#### WHAT YOU WILL DO:
Nothing but the lines below from the one containing "And the house on the sand went SPLAT!" through the one containing "#### Using the 3.27.9" should appear in the answer, exact and without pictures.

#### RECORDS SUPPLIED:
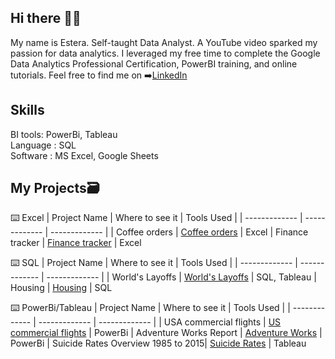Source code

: ## Hi there 🙋‍♀️
My name is Estera. Self-taught Data Analyst. A YouTube video sparked my passion for data analytics. I leveraged my free time to complete the Google Data Analytics Professional Certification, PowerBI training, and online tutorials. Feel free to find me on ➡️[LinkedIn](https://www.linkedin.com/in/estera-lasek/)


## **Skills**
BI tools: PowerBi, Tableau\
Language : SQL\
Software : MS Excel, Google Sheets

## **My Projects**🗃️

⌨️ Excel
| Project Name  | Where to see it | Tools Used |
| ------------- | ------------- | ------------- |
| Coffee orders  | [Coffee orders](https://github.com/EsiaGB/Coffee_orders) | Excel
| Finance tracker  | [Finance tracker](https://github.com/EsiaGB/Finance_tracker) | Excel

⌨️ SQL
| Project Name  | Where to see it | Tools Used |
| ------------- | ------------- | ------------- |
| World's Layoffs  | [World's Layoffs](https://github.com/EsiaGB/worlds_layoffs)  | SQL, Tableau
| Housing  | [Housing](https://github.com/EsiaGB/Housing) | SQL

⌨️ PowerBi/Tableau
| Project Name | Where to see it | Tools Used |
| ------------- | ------------- | ------------- |
| USA commercial flights | [US commercial flights](https://github.com/EsiaGB/Airlines) | PowerBi
| Adventure Works Report | [Adventure Works](https://github.com/EsiaGB/AdventureWorks) | PowerBi
| Suicide Rates Overview 1985 to 2015| [Suicide Rates](https://public.tableau.com/app/profile/estera.lasek/viz/Suicide_17116475929130/Dashboard1) | Tableau






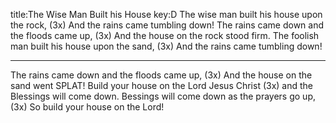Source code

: title:The Wise Man Built his House
key:D
The wise man built his house upon the rock, (3x) 
And the rains came tumbling down!
The rains came down and the floods came up, (3x)
And the house on the rock stood firm.
The foolish man built his house upon the sand, (3x)
And the rains came tumbling down!

---

The rains came down and the floods came up, (3x)
And the house on the sand went SPLAT!
Build your house on the Lord Jesus Christ (3x)
and the Blessings will come down.
Bessings will come down as the prayers go up, (3x)
So build your house on the Lord!
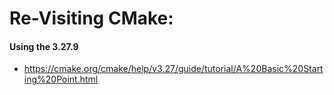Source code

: # Re-Visiting CMake:

#### Using the 3.27.9
- https://cmake.org/cmake/help/v3.27/guide/tutorial/A%20Basic%20Starting%20Point.html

#### EXERCISE RESPONSE:
And the house on the sand went SPLAT!
Build your house on the Lord Jesus Christ (3x)
and the Blessings will come down.
Bessings will come down as the prayers go up, (3x)
So build your house on the Lord!
Source code

: # Re-Visiting CMake:

#### Using the 3.27.9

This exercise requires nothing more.